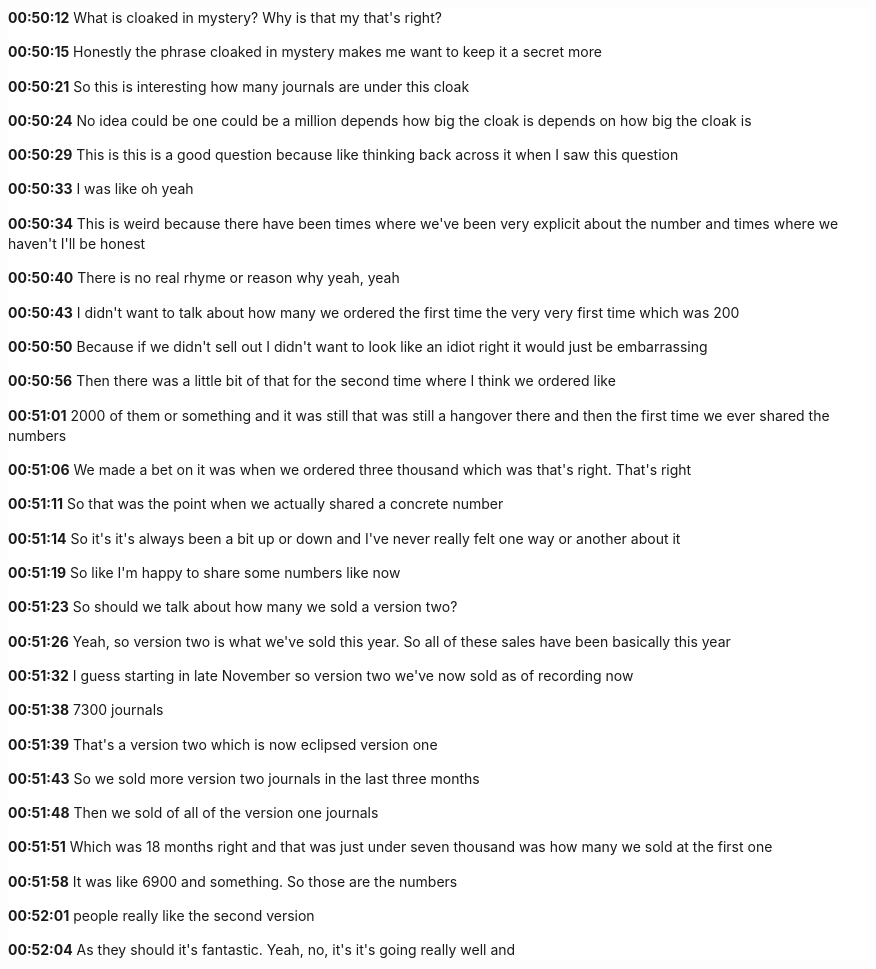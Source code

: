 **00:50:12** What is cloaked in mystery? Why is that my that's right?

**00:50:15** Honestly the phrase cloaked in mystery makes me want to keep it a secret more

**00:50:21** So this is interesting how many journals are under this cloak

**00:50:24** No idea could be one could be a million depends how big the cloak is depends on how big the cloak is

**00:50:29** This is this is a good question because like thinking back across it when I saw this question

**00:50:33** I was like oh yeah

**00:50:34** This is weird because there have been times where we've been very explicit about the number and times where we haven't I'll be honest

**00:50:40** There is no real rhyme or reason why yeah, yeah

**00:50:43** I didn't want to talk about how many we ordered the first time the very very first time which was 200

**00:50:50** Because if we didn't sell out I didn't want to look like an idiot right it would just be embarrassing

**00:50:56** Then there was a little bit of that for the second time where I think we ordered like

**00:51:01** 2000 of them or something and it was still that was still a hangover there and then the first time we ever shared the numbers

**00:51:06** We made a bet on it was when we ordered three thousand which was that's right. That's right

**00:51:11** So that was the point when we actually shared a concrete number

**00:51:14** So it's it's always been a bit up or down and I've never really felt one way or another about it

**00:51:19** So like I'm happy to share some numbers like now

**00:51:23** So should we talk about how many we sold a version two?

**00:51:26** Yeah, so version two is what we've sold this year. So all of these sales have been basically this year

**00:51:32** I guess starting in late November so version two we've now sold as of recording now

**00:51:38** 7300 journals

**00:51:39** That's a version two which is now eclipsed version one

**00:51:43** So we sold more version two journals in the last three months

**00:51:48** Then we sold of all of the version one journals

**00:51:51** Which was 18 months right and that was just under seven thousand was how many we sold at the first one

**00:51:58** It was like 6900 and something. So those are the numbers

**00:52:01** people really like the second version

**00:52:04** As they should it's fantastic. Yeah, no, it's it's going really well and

......

Print the lines of the material, exactly and only, from the line that contains "the first one" down to and including the final line.

**00:51:51** Which was 18 months right and that was just under seven thousand was how many we sold at the first one

**00:51:58** It was like 6900 and something. So those are the numbers

**00:52:01** people really like the second version

**00:52:04** As they should it's fantastic. Yeah, no, it's it's going really well and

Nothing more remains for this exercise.